Serbia is considering a move to retake majority control of NIS, its main oil company, from Russia’s Gazpromneft as it rushes to protect itself from the impact of sanctions on Moscow, said the Balkan country’s president.
Belgrade is also preparing a half-dozen other projects to diversify the country’s energy sources, including closer co-operation with Hungary, in a bid to cut its dependency on Russia, Aleksandar Vučić said.
“It’s crazy that we didn’t think about connecting with each other and building this infrastructure network before,” said Vučić. “We were not in the habit of wars in Europe, but now it is different. Almost everything changed. That’s why we are in a hurry.”

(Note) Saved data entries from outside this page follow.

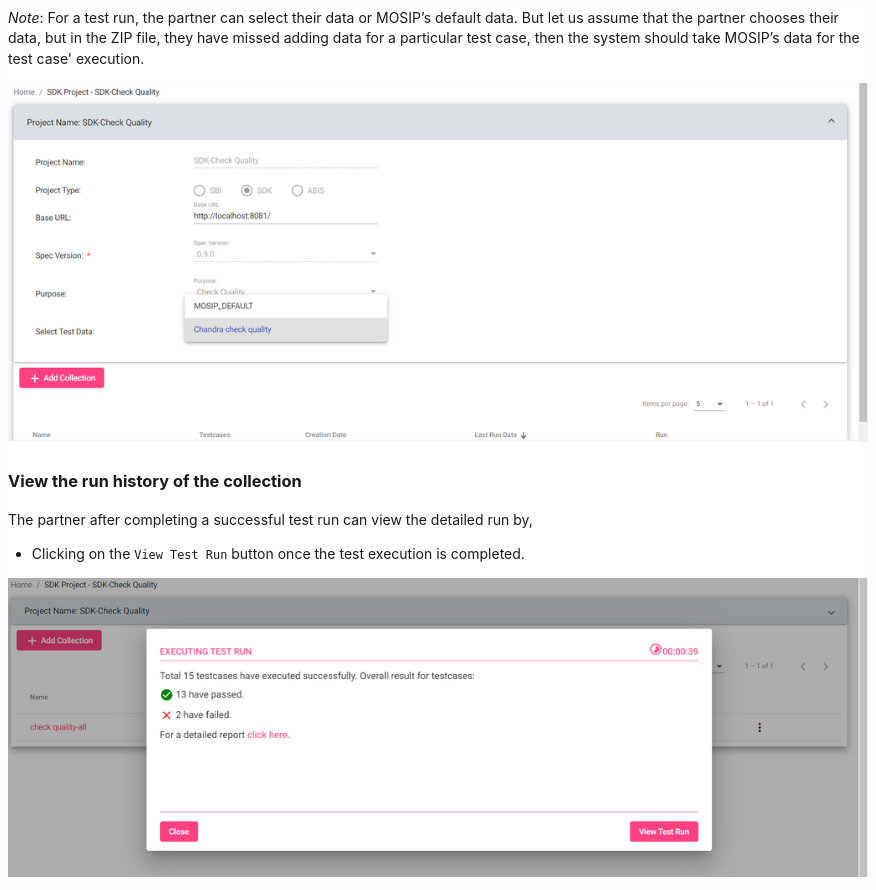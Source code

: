 _Note_: For a test run, the partner can select their data or MOSIP’s default data. But let us assume that the partner chooses their data, but in the ZIP file, they have missed adding data for a particular test case, then the system should take MOSIP’s data for the test case' execution.
  
![](_images/ctk-testdata-selecting.png) 
   
### View the run history of the collection
   
The partner after completing a successful test run can view the detailed run by,
   
* Clicking on the `View Test Run` button once the test execution is completed.
   
![](_images/ctk-viewtestrun.png) 
 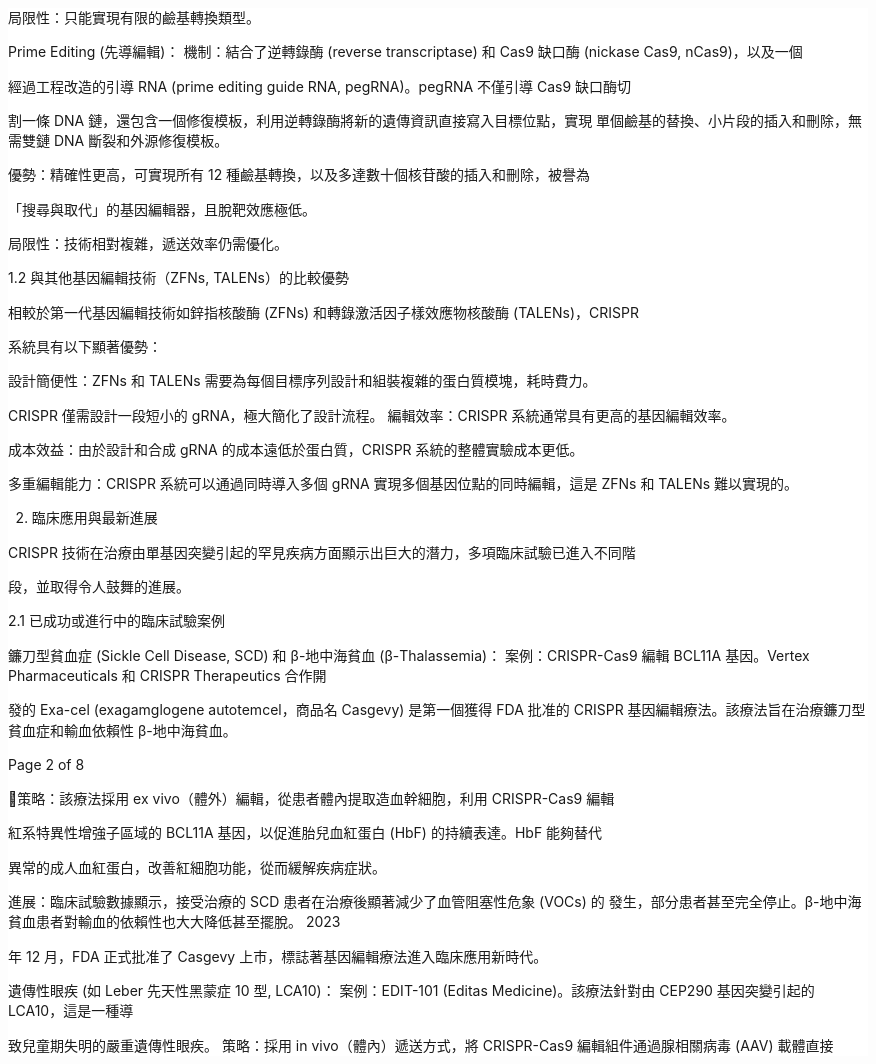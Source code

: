 局限性：只能實現有限的鹼基轉換類型。

Prime Editing (先導編輯)：
機制：結合了逆轉錄酶 (reverse transcriptase) 和 Cas9 缺口酶 (nickase Cas9, nCas9)，以及一個

經過工程改造的引導 RNA (prime editing guide RNA, pegRNA)。pegRNA 不僅引導 Cas9 缺口酶切

割一條 DNA 鏈，還包含一個修復模板，利用逆轉錄酶將新的遺傳資訊直接寫入目標位點，實現
單個鹼基的替換、小片段的插入和刪除，無需雙鏈 DNA 斷裂和外源修復模板。

優勢：精確性更高，可實現所有 12 種鹼基轉換，以及多達數十個核苷酸的插入和刪除，被譽為

「搜尋與取代」的基因編輯器，且脫靶效應極低。

局限性：技術相對複雜，遞送效率仍需優化。

1.2 與其他基因編輯技術（ZFNs, TALENs）的比較優勢

相較於第一代基因編輯技術如鋅指核酸酶 (ZFNs) 和轉錄激活因子樣效應物核酸酶 (TALENs)，CRISPR

系統具有以下顯著優勢：

設計簡便性：ZFNs 和 TALENs 需要為每個目標序列設計和組裝複雜的蛋白質模塊，耗時費力。

CRISPR 僅需設計一段短小的 gRNA，極大簡化了設計流程。
編輯效率：CRISPR 系統通常具有更高的基因編輯效率。

成本效益：由於設計和合成 gRNA 的成本遠低於蛋白質，CRISPR 系統的整體實驗成本更低。

多重編輯能力：CRISPR 系統可以通過同時導入多個 gRNA 實現多個基因位點的同時編輯，這是
ZFNs 和 TALENs 難以實現的。

2. 臨床應用與最新進展

CRISPR 技術在治療由單基因突變引起的罕見疾病方面顯示出巨大的潛力，多項臨床試驗已進入不同階

段，並取得令人鼓舞的進展。

2.1 已成功或進行中的臨床試驗案例

鐮刀型貧血症 (Sickle Cell Disease, SCD) 和 β-地中海貧血 (β-Thalassemia)：
案例：CRISPR-Cas9 編輯 BCL11A 基因。Vertex Pharmaceuticals 和 CRISPR Therapeutics 合作開

發的 Exa-cel (exagamglogene autotemcel，商品名 Casgevy) 是第一個獲得 FDA 批准的 CRISPR
基因編輯療法。該療法旨在治療鐮刀型貧血症和輸血依賴性 β-地中海貧血。

Page 2 of 8

策略：該療法採用 ex vivo（體外）編輯，從患者體內提取造血幹細胞，利用 CRISPR-Cas9 編輯

紅系特異性增強子區域的 BCL11A 基因，以促進胎兒血紅蛋白 (HbF) 的持續表達。HbF 能夠替代

異常的成人血紅蛋白，改善紅細胞功能，從而緩解疾病症狀。

進展：臨床試驗數據顯示，接受治療的 SCD 患者在治療後顯著減少了血管阻塞性危象 (VOCs) 的
發生，部分患者甚至完全停止。β-地中海貧血患者對輸血的依賴性也大大降低甚至擺脫。 2023

年 12 月，FDA 正式批准了 Casgevy 上市，標誌著基因編輯療法進入臨床應用新時代。

遺傳性眼疾 (如 Leber 先天性黑蒙症 10 型, LCA10)：
案例：EDIT-101 (Editas Medicine)。該療法針對由 CEP290 基因突變引起的 LCA10，這是一種導

致兒童期失明的嚴重遺傳性眼疾。
策略：採用 in vivo（體內）遞送方式，將 CRISPR-Cas9 編輯組件通過腺相關病毒 (AAV) 載體直接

Moscow’s acquisition of Serbian gas storage and oil refinery operators and Belgrade’s more recent failure to secure long-term alternative supplies have left the landlocked country exposed as the EU targeted Russian energy after its invasion of Ukraine. In recent years Serbia has imported all of its gas and up to half of its oil from Russia.
From December EU sanctions mean Croatia will be barred from transporting Russian oil shipments to Serbia. And if Brussels overturns an exemption from a Russian ownership ban, Belgrade’s main oil company NIS will no longer be allowed to do business with EU entities; this would effectively shut down its operations as it receives all its oil via Croatia’s Adria pipeline.
According to three sources with knowledge of the situation, several groups including the Serbian government and Hungary’s energy company MOL have considered buying the controlling stake from majority owner Gazpromneft, though talks on a sale have stalled. MOL declined to comment.
For now, NIS can operate normally because its refineries have been retooled to handle oil from Iraq and other countries and because of Belgrade’s exemption from EU sanctions on Russian companies.
But Vučić said Serbia, an EU membership candidate, needed to consider “all the possibilities”, including taking over NIS and sourcing alternative supplies.
“If there were other sanctions against Russian-owned enterprises, it will be a huge problem for us,” Vučić told the Financial Times. “We will have to act anyway . . . we have to secure enough oil and gas to our people.”
He added: “If nobody wants to work with NIS . . . then we’ll act, but it’s not the case so far.”
Vučić is treading carefully because he wants to avoid confrontation while his country relies on gas imports from Russia, a traditional ally of Serbia, analysts said. Vuk Vuksanović, a researcher at the Belgrade Centre for Security Policy, said only drastic conditions such as a cessation of Russian gas flows or expanded European sanctions would trigger a hostile takeover of NIS.
Having formed a new government last month after winning elections in April, Vučić plans to spend about €2bn a year upgrading energy infrastructure, including new oil and gas links to Bulgaria, Romania, North Macedonia and possibly Montenegro.
Vučić held talks with Hungarian premier Viktor Orbán last month on strengthening energy ties, including an oil pipeline to hook up Serbia to Hungary’s network, and an electricity partnership.
Serbia would like to take a 10-15 per cent stake in Hungary’s Paks nuclear power plant, where two new reactor blocks are under construction. Russian state-owned Rosatom supplies fuel to Paks and is building its new reactors but is not subject to western sanctions.
The plan could give Serbia access to up to 600MW of power generating capacity from Paks, although Vučić said there was no final decision on the issue yet. In return, Hungary would gain a similar stake in Serbia’s national power company, whose hydroelectric dams contribute about a quarter of Serbia’s power.
“We have full trust in Hungary as a country and [in] this kind of energy alliance,” Vučić said.
Serbia’s inefficient economy leaves it vulnerable to disruption of energy flows, Aleksandar Macura, an energy expert at the RES Foundation in Belgrade, told a conference last week.
“Serbia needs three times as much energy to produce the same GDP as the EU average,” Macura said.
But the president said a gas pipeline to Bulgaria would be operational before next winter’s heating season, adding capacity to import 1.8bn cubic metres a year of gas, about half of the country’s annual consumption. Belgrade is also in talks with Azerbaijan about gas shipments starting next year.
Vučić said that “with another [pipeline to] North Macedonia, we can connect ourselves with the Trans-Adriatic and the Trans-Anatolian pipelines [which transport gas from Azerbaijan], as well as LNG terminals in Greece. This is all part of our diversification.”